What to do »
Repeat only the stretch of lines below that runs from the line with "[Game Demo Video](http://youtube.link.goes.here)" through the line with "# Useful Websites", unaltered.

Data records
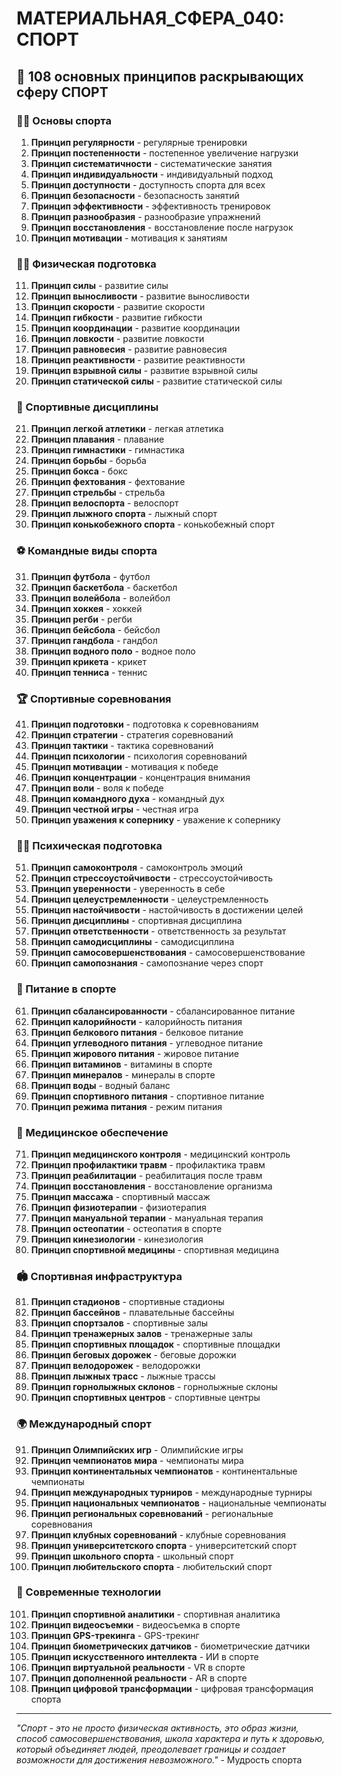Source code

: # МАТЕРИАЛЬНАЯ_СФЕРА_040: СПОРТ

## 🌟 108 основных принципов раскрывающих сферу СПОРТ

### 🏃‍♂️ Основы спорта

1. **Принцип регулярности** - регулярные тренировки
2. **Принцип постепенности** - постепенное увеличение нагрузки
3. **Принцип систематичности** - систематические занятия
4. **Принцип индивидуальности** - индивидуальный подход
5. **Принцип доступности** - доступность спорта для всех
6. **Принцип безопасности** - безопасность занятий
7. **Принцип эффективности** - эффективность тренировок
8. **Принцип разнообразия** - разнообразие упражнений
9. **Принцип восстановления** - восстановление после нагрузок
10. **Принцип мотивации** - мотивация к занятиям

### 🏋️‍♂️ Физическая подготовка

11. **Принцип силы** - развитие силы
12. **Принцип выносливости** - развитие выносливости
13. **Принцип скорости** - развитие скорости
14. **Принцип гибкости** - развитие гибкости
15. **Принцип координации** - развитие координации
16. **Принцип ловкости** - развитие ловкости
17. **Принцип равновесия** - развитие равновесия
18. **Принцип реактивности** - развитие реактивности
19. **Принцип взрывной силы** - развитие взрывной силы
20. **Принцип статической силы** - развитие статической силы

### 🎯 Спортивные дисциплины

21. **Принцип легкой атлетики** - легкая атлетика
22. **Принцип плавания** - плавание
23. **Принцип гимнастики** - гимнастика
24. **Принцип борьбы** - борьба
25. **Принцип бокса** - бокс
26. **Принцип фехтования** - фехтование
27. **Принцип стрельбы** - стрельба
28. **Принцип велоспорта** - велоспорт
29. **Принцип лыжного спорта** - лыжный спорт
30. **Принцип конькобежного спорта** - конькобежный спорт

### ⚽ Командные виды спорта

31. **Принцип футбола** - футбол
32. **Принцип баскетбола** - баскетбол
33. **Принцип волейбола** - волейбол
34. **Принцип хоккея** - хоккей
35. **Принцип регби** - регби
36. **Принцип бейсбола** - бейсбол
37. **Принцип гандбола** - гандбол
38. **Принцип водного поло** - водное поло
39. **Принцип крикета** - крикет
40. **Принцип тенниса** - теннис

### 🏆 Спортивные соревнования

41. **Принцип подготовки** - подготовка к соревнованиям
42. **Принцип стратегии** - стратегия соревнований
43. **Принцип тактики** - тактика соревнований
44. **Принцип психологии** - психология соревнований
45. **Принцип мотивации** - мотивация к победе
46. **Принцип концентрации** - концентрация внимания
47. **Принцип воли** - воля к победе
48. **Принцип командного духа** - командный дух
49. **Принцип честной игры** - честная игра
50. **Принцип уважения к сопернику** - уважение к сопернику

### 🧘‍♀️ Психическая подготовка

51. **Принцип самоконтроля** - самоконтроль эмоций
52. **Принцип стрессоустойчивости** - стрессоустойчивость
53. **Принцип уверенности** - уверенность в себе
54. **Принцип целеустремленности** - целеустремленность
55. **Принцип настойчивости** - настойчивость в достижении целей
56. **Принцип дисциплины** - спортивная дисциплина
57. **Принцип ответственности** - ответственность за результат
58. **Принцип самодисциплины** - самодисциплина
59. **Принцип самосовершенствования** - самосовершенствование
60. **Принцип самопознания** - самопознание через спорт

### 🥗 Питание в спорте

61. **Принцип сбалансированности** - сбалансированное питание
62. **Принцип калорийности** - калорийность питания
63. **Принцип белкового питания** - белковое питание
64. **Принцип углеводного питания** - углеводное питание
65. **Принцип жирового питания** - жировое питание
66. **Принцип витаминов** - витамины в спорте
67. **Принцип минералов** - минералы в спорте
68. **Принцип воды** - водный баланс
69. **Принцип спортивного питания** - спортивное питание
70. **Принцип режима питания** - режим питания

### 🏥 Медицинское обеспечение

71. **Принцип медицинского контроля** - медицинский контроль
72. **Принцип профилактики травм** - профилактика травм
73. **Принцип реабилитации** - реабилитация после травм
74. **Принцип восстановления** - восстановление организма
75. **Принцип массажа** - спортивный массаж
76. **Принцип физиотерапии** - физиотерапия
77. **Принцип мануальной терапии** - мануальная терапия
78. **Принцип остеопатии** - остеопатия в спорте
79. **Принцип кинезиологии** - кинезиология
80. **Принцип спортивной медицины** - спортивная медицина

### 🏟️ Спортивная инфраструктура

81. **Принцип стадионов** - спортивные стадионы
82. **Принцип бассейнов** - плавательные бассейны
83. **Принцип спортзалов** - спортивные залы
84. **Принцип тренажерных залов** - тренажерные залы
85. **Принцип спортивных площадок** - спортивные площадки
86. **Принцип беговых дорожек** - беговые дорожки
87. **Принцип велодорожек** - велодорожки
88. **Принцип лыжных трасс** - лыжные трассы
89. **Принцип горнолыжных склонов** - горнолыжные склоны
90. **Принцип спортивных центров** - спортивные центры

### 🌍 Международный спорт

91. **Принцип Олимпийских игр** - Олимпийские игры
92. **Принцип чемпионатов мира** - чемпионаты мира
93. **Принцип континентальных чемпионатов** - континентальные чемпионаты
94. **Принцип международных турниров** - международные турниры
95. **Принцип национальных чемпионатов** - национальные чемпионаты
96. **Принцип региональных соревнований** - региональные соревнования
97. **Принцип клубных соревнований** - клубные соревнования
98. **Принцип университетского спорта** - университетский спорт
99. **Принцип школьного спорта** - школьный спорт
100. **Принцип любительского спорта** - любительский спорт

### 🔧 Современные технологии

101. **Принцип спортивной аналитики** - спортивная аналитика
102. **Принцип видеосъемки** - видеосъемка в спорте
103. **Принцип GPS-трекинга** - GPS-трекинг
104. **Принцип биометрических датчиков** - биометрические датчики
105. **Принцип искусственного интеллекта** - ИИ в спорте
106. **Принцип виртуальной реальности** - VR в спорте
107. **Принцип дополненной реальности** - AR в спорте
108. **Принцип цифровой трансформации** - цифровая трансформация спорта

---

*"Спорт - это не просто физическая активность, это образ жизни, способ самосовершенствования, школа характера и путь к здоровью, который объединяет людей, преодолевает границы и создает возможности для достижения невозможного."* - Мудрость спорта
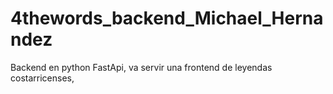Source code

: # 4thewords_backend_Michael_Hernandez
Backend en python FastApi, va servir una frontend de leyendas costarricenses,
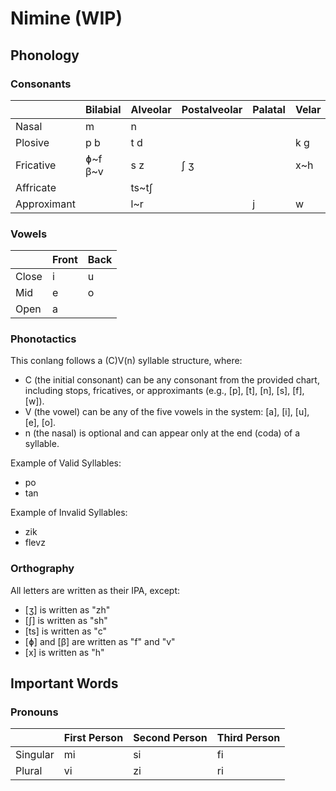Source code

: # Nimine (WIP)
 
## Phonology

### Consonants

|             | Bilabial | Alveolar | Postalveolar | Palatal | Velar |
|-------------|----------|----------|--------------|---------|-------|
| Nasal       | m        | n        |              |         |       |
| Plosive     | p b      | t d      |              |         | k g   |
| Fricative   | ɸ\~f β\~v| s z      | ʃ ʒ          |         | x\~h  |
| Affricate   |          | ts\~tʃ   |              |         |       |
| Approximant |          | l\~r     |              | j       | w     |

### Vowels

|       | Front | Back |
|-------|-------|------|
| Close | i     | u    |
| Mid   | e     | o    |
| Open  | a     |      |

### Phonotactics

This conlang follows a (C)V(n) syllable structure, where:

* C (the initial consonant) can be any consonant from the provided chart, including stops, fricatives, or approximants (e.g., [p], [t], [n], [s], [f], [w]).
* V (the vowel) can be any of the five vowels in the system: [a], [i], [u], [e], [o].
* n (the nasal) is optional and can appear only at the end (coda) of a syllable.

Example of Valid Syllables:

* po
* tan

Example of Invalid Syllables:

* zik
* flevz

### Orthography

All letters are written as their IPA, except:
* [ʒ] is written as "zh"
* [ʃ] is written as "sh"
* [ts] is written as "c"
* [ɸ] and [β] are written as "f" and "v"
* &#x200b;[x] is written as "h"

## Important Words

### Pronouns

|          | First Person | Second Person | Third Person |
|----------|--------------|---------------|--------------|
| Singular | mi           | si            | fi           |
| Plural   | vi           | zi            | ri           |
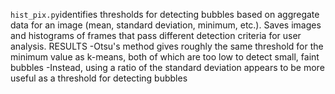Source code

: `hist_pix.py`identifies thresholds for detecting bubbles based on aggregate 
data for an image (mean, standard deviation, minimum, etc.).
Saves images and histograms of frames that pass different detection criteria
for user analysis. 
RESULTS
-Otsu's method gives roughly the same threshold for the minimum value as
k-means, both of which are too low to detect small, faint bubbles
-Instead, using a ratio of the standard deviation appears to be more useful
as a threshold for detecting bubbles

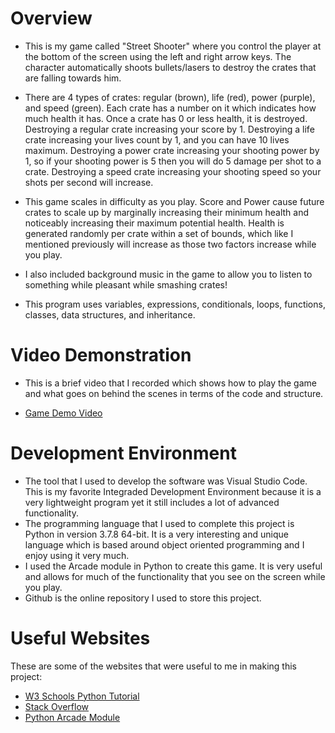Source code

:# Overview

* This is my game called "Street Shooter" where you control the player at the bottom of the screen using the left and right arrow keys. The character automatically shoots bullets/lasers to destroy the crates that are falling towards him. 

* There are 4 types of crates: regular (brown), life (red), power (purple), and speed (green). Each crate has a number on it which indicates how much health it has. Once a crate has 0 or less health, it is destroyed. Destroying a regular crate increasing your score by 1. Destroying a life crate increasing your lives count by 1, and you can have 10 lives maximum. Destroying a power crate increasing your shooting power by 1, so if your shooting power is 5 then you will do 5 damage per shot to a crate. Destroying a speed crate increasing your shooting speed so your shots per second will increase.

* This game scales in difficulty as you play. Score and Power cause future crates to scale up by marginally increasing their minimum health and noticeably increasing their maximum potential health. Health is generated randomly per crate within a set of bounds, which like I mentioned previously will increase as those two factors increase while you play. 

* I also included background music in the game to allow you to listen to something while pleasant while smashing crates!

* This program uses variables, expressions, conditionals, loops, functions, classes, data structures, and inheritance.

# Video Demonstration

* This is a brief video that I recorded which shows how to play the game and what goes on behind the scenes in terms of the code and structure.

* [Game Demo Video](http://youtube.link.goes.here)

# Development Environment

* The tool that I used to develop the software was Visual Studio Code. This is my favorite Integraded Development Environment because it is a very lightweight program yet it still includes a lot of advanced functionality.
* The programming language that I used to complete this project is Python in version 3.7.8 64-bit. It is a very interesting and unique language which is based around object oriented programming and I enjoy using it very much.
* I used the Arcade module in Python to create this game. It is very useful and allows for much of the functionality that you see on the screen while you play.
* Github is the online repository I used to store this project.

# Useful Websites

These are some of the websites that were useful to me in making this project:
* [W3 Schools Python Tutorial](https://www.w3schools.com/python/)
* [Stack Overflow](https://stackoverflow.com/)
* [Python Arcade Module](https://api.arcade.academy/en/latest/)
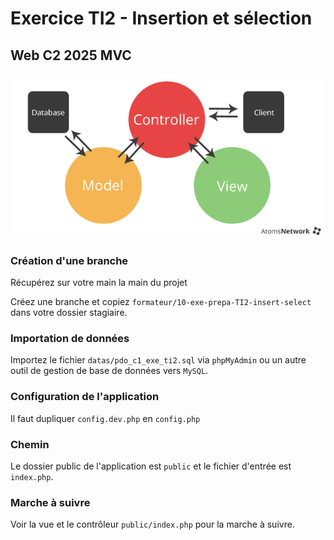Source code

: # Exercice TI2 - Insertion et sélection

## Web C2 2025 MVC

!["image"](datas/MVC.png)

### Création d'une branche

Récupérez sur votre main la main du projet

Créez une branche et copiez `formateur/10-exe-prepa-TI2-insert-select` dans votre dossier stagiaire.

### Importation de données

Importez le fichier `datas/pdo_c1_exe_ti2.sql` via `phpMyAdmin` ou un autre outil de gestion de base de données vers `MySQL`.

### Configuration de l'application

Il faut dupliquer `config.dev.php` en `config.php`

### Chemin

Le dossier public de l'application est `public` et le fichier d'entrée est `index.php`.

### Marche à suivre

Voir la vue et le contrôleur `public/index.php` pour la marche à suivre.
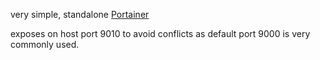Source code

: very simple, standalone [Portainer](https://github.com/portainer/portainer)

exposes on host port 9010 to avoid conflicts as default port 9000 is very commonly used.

Task solution »
* [Game Demo Video](http://youtube.link.goes.here)

# Development Environment

* The tool that I used to develop the software was Visual Studio Code. This is my favorite Integraded Development Environment because it is a very lightweight program yet it still includes a lot of advanced functionality.
* The programming language that I used to complete this project is Python in version 3.7.8 64-bit. It is a very interesting and unique language which is based around object oriented programming and I enjoy using it very much.
* I used the Arcade module in Python to create this game. It is very useful and allows for much of the functionality that you see on the screen while you play.
* Github is the online repository I used to store this project.

# Useful Websites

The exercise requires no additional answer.